And all that driving had raised a thirst.

  Inside, there was a long bar on the left, a juke box as big as any he’d ever seen, an unattended dance floor, and a dozen or so dark wooden tables on the right, with more tables in the rear. There were a few more customers than he’d seen vehicles, but not many, and none of them paid him any real attention. A few heads turned when he walked in, noted his arrival, and turned away.

  The juke box was playing an oldie, Waylon Jennings singing about how he was crowding forty and still wearing jeans. Which summed up the crowd, as far as that went. They all looked to be over thirty and no more than fifty, and the majority of them were wearing denim, including all five of the women.

  He didn’t see a waitress, but did see another patron get a pair of longneck bottles from the bar and carry them back to a table. Doak went to the bar and asked for Pabst. That’s what the fellow had been carrying, Pabst Blue Ribbon, and that would do, as he didn’t really care what he drank.

  He paid for the bottle, carried it to an empty table. Crowding fifty, he thought, but instead of jeans he was wearing the same dark slacks he’d worn to the Winn-Dixie. Different shirt, though. Short sleeves, and sort of a windowpane check.

  Christ, was it still the same day?

  He nursed the beer, taking small sips from the bottle. He looked over at the door when it opened, and a woman with unconvincing red hair took two steps inside and asked the room if Whitney had been around. Somebody told her he hadn’t. “Well, shit!” she cried, and stormed out, leaving the door to slam behind her.

  Another five minutes, maybe ten, and the door swung open again. Heads turned, but no one spoke to the new arrival.

  She was wearing jeans, and if she wasn’t yet crowding forty she was gaining on it. She stood for a moment, letting her eyes adjust to the dim lighting, and then she found him and walked without hesitation to his table.

  She sat down, and they looked at each other. She said, “Now what?”

  Jesus, the blue of her eyes.

  Nine

  * * *

  What really happened in the parking lot of the Winn-Dixie:

  Her door opened and she got out of the car. She was wearing a burnt orange top over a pair of powder-blue designer jeans. A tan leather bag rode her shoulder, and one hand pinned it to her side, as if to secure the thousand dollars.

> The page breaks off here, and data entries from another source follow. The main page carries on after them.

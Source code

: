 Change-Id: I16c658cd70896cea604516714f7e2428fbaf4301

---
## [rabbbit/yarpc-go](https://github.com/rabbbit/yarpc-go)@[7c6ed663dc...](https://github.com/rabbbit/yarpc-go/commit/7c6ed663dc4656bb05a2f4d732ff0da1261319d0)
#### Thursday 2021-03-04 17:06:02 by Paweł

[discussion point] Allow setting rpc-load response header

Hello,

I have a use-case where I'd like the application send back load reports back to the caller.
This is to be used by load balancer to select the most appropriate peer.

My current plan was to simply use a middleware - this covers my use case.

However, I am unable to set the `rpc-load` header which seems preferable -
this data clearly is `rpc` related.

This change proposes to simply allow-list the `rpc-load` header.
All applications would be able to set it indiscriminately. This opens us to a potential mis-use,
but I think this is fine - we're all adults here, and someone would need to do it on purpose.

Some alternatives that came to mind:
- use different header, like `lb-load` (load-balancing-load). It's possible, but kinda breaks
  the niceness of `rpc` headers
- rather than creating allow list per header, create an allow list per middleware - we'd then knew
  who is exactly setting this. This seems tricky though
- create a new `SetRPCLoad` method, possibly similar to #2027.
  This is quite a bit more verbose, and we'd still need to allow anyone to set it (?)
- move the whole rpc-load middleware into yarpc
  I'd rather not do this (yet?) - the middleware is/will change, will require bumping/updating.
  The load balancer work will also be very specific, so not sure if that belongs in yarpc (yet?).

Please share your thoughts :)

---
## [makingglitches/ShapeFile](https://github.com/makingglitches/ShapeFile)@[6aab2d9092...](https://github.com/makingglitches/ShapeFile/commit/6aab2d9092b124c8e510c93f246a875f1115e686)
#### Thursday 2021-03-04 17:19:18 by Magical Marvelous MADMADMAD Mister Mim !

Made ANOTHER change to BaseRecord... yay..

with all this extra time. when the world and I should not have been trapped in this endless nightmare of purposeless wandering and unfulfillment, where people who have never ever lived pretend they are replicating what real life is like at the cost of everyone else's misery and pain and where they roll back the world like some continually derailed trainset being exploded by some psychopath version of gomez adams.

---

  He leaned across the passenger seat, opened the door for her. She hesitated for a beat, and he patted the seat in invitation. She got in and drew the door shut.

  Before she could say anything, he held up his left hand like a stop sign, put his right index finger to his lips. She froze, and her eyes widened.

  He opened the top two buttons of his shirt, moved the fabric to reveal the rig he was wearing. It wasn’t recording, but she didn’t know that, so he made a show of uncoupling a connection and holding the two ends an inch apart.

  Once again, he held his finger to his lips. He picked up the yellow legal pad, the top sheet covered in his deliberate block printing. She glanced at the pad, then at him. He shook his head, pointed again at the pad, indicating that she should read it.

  The first page was an explanation. It had taken him several drafts to get it right, laying it all out, telling her that her friend Gonson had gone straight to the sheriff, that he’d been hired to get her to incriminate herself and capture the evidence on a recording. A denial wouldn’t help her right now, and the best course of action for her was not to say a word.

  NOD IF YOU UNDERSTAND.

  She raised her eyes to his, then returned them to the yellow pad. And nodded.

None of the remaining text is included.